I’ve read elsewhere on this forum about people loading their empty luggage with extras ready for something along the lines of a pre-evacuation alert scenario when you have more lead time to load up a car, and I like this idea as well. It uses what we already have and expands on the priority-focus.
The last reason I think moving to one overall system and making decisions on what to take on the way out will be a good everyday practice for us is that there’s an element of “set it and forget it” in having the stuff sit in the car. It was a godsend with young kids and just getting out the door, don’t get me wrong. However, now that the kids are older, I think the intentionality of what to take each time will offer better modeling and life practice. For example, once our younger, more inexperienced selves drove up to the mountains in summer clothing and were surprised by snow at the trailhead; I felt like a genius for having extra layers in the trunk in a generalized “just in case.” Having that stuff allowed us to skip taking the time to consider where we were going, so we weren’t prepared in a sense I want to develop better for myself and my kids.
Gideon ParkerStaff - January 2, 2022
I like the point you make about preloading the car and being ready if you sense that an evacuation is coming. Very proactive and smart idea.
Here’s an additional article that might be helpful for you to read Why you should use a priority bag system and ignore BOB vs.
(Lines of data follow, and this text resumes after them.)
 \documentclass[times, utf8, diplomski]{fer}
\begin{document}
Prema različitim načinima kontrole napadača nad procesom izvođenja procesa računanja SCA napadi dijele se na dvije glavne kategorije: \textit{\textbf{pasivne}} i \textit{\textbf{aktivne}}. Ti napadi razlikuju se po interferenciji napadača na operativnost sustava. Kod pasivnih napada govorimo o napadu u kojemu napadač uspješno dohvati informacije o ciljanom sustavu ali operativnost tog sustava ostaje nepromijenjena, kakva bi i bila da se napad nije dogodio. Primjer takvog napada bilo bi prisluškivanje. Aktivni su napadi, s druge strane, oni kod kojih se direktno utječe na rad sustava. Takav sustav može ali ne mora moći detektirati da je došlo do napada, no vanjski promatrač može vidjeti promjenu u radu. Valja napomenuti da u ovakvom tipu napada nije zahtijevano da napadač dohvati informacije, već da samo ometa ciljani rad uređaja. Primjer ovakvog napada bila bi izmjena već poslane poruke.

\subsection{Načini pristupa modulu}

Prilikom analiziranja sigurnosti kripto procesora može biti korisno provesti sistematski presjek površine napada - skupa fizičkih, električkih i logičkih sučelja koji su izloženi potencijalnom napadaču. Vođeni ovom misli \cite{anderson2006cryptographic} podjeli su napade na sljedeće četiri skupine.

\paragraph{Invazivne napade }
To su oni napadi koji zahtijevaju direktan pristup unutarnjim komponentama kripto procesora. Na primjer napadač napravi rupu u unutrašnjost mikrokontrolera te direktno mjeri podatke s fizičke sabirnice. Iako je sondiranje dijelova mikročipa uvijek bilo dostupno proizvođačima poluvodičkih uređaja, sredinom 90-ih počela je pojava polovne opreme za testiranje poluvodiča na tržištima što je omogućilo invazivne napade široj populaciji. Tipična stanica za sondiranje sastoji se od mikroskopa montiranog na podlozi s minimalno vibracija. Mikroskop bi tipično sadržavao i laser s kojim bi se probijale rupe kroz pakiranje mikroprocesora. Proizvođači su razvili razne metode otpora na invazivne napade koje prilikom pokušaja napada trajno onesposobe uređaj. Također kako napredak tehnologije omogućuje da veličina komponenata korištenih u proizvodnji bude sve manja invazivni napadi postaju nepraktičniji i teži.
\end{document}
INCH
Kay - January 4, 2022
Yes, this is pretty much exactly where I’m going! I probably read this back when it was first published and it stewed in my subconscious… at the time we were dealing with the death of a parent, so I don’t think I really took it in. Like a lot of people, we’ve been more focused on the sheltering in place aspects of preparedness for the last couple years.
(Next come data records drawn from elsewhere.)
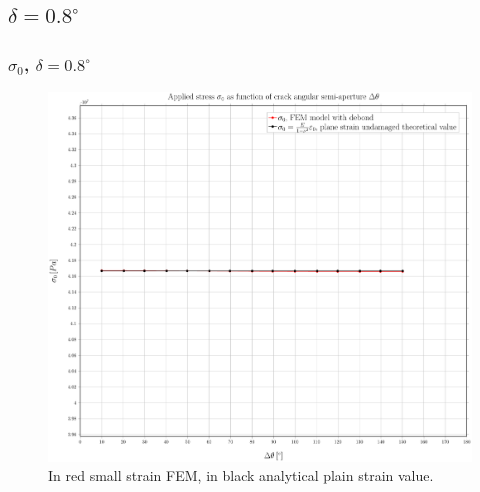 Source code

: \documentclass[first,firstsupp,lastsupp,handout,last,hyperref,table]{ETHclass}
\begin{document}


\subsection{$\delta=0.8^{\circ}$}

\begin{frame}
\frametitle{\small $\sigma_{0}$, $\delta=0.8^{\circ}$}
\vspace{-0.5cm}
\centering
\captionsetup[figure]{font=scriptsize,labelfont=scriptsize}
\begin{figure}[!h]
\centering
\includegraphics[height=0.7\textheight]{2017-07-10_AbqRunSummary_SmallStrainD08_sigma-inf_Summary.pdf}
  \caption{\scriptsize In red small strain FEM, in black analytical plain strain value.}
  \label{fig:res1}
\end{figure}
\end{frame}
\end{document}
However, recent events have understandably rattled the whole community into New Year’s resolutions like completing home inventories and assembling go-bags, which led me into reevaluating our own away-from-home supplies and systems. Feeling scattered, I decided to start again from the beginner’s checklist; when I searched for something along the lines of combined BOB + GHB, I found this forum post but somehow missed that article, so thank you for sharing it.
It’s really interesting (and applicable) to me how the first 3 bags are backpacks, even with this example being for a single individual. I have often ended up also carrying my youngest child’s backpack in front on hikes, but it’s not typically heavy nor bulky like the bags pictured. I will have to experiment… Years ago I got an Osprey Sirrus 24 to help prevent me from overpacking on my children’s behalf and wrenching my own back in the process. I love it and go for it whenever I want more than a purse, but it has a rigid back and therefore I’d be considering it my #1 pack. Expanding on that capacity into a “full BOB” may not be 100% possible carry-wise but more deeply embracing the priority mindset allows for letting go of being a “list completist” yet still feeling reasonably prepared for most situations.